Final – 15 February 2020
| R/O | Artist | Song | Jury |  | Televote |  | Total | Place |
| Votes | Points | Votes | Points |
| 1 | Aistė Pilvelytė | "Unbreakable" | 62 | 5 | 7,370 | 8 | 13 | 5 |
| 2 | Rūta Loop | "We Came from the Sun" | 75 | 7 | 1,866 | 6 | 13 | 4 |
| 3 | Kayra | "Alligator" | 47 | 4 | 1,308 | 5 | 9 | 7 |
| 4 | Monika Marija | "If I Leave" | 87 | 8 | 6,570 | 7 | 15 | 3 |
| 5 | Meandi | "Drip" | 63 | 6 | 703 | 3 | 9 | 6 |
| 6 | The Roop | "On Fire" | 128 | 12 | 50,139 | 12 | 24 | 1 |
| 7 | The Backs | "Fully" | 42 | 3 | 966 | 4 | 7 | 8 |
| 8 | Monique | "Make Me Human" | 101 | 10 | 15,962 | 10 | 20 | 2 |

== At Eurovision ==
According to Eurovision rules, all nations with the exceptions of the host country and the "Big Five" (France, Germany, Italy, Spain and the United Kingdom) are required to qualify from one of two semi-finals in order to compete for the final; the top ten countries from each semi-final progress to the final. The European Broadcasting Union (EBU) split up the competing countries into six different pots based on voting patterns from previous contests, with countries with favourable voting histories put into the same pot. On 28 January 2020, an allocation draw was held which placed each country into one of the two semi-finals, as well as which half of the show they would perform in. Lithuania was placed into the first semi-final, to be held on 12 May 2020, and was scheduled to perform in the second half of the show. However, due to the COVID-19 pandemic in Europe, the contest was cancelled on 18 March 2020.
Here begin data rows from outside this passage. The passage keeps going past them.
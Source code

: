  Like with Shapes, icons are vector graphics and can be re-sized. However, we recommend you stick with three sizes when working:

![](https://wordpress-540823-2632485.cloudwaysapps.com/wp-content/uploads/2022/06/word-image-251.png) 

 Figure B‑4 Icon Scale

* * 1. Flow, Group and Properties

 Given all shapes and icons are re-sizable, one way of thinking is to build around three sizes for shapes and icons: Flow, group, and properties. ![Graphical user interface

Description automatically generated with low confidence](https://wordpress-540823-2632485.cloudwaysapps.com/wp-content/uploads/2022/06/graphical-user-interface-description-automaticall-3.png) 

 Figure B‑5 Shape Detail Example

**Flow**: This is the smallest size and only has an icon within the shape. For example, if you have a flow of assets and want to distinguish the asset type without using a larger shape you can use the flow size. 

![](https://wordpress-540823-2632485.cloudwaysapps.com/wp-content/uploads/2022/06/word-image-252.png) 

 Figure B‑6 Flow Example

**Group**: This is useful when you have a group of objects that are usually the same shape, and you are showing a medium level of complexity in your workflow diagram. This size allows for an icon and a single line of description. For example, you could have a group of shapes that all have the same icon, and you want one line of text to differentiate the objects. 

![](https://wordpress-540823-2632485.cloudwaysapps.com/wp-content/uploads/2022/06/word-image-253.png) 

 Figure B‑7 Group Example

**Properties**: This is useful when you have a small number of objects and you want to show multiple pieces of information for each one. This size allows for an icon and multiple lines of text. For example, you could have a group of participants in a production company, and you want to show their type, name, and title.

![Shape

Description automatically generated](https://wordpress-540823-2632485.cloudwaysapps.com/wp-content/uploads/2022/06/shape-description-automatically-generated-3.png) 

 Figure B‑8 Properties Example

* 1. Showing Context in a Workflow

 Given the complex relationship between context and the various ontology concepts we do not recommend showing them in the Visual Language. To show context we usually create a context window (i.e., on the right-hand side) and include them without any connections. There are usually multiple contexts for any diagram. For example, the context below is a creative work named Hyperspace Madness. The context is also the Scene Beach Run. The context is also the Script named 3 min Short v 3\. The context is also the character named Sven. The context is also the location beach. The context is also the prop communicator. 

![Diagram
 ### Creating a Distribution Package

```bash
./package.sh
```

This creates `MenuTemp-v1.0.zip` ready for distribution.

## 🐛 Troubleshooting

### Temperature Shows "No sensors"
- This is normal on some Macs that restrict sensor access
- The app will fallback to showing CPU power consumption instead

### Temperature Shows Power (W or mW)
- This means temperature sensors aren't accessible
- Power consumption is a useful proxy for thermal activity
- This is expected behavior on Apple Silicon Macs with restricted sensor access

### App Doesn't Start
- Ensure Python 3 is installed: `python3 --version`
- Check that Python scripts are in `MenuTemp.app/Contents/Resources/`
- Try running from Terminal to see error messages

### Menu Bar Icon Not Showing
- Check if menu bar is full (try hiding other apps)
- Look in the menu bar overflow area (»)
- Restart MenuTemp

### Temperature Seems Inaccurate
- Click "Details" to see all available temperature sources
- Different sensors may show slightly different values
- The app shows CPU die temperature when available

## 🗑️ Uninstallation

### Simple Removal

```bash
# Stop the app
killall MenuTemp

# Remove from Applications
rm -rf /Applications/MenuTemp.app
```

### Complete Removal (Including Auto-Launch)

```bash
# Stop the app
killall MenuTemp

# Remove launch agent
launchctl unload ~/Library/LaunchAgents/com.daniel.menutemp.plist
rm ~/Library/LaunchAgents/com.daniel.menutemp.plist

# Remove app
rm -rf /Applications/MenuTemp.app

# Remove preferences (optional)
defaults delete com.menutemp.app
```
Prior to the Eurovision Song Celebration YouTube broadcast in place of the semi-finals, it was revealed that Lithuania had been set to perform in position 6, following the entry from Slovenia and preceding the entry from Ireland.

=== Alternative song contests ===
Some of the broadcasters scheduled to take part in the Eurovision Song Contest 2020 organised alternative competitions. Austria's ORF broadcast Der kleine Song Contest in April 2020, which saw every entry being assigned to one of three semi-finals. A jury consisting of 10 singers that had represented Austria in the Eurovision Song Contest were tasked with ranking each song; the best-placed entry in each semi-final advanced to the final round. In the second semi-final on 16 April 2020, Lithuania placed sixth in a field of 14 participants, achieving 57 points. Lithuania's song also partook in Sveriges Television's Sveriges 12:a in May, and was qualified to the final round, where it tied for fourth place with Russia.